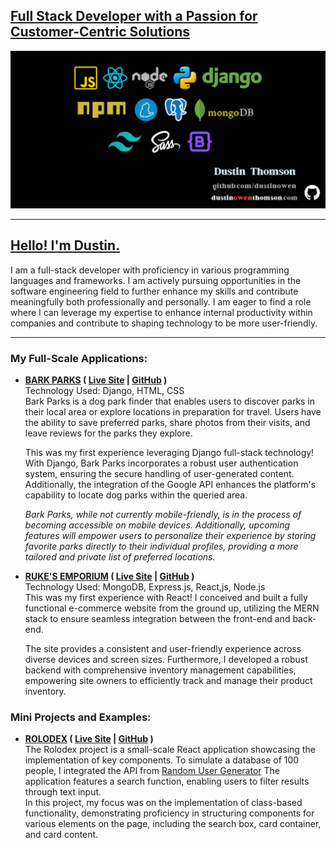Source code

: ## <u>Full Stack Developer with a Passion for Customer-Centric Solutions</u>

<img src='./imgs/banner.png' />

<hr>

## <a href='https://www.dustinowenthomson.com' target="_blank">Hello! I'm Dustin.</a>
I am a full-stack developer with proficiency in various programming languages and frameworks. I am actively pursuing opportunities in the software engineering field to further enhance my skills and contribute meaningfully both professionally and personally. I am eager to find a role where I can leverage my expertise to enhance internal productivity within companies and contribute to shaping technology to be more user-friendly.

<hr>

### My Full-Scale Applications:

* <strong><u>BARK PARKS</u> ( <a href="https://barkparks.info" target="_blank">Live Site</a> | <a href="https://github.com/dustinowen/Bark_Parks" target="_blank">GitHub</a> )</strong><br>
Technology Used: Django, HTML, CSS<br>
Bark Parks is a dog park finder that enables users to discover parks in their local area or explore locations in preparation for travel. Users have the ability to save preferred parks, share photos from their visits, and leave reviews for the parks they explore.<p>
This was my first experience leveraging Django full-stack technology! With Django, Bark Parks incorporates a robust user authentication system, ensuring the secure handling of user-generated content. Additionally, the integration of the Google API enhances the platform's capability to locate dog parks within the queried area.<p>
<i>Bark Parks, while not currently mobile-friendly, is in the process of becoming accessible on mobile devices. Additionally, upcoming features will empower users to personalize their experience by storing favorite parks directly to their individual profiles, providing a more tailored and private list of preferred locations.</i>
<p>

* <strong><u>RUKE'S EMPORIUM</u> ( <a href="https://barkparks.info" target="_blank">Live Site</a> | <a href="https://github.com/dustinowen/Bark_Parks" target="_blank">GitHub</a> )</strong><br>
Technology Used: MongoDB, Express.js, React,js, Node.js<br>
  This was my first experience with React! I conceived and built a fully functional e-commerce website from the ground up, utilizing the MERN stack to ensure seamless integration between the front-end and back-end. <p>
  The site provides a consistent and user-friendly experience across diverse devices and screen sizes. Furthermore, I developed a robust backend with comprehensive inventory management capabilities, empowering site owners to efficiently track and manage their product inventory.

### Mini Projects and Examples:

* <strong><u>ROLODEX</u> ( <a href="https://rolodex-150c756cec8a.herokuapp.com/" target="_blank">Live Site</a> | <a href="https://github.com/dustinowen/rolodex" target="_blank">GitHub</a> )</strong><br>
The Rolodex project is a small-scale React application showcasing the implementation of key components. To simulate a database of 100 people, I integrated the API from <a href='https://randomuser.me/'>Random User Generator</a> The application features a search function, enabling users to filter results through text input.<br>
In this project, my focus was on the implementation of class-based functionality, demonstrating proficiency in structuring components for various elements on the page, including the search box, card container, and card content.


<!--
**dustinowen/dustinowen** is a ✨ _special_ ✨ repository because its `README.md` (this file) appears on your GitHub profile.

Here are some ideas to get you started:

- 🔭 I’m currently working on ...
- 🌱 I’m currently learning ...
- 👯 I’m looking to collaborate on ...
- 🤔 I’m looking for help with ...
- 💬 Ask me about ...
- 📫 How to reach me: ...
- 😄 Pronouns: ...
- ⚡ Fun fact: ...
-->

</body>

WHAT IS REQUIRED — What is the number of lines in the listing above that hold "looking"? Respond with that number and nothing else.

EXPECTED ANSWER — 2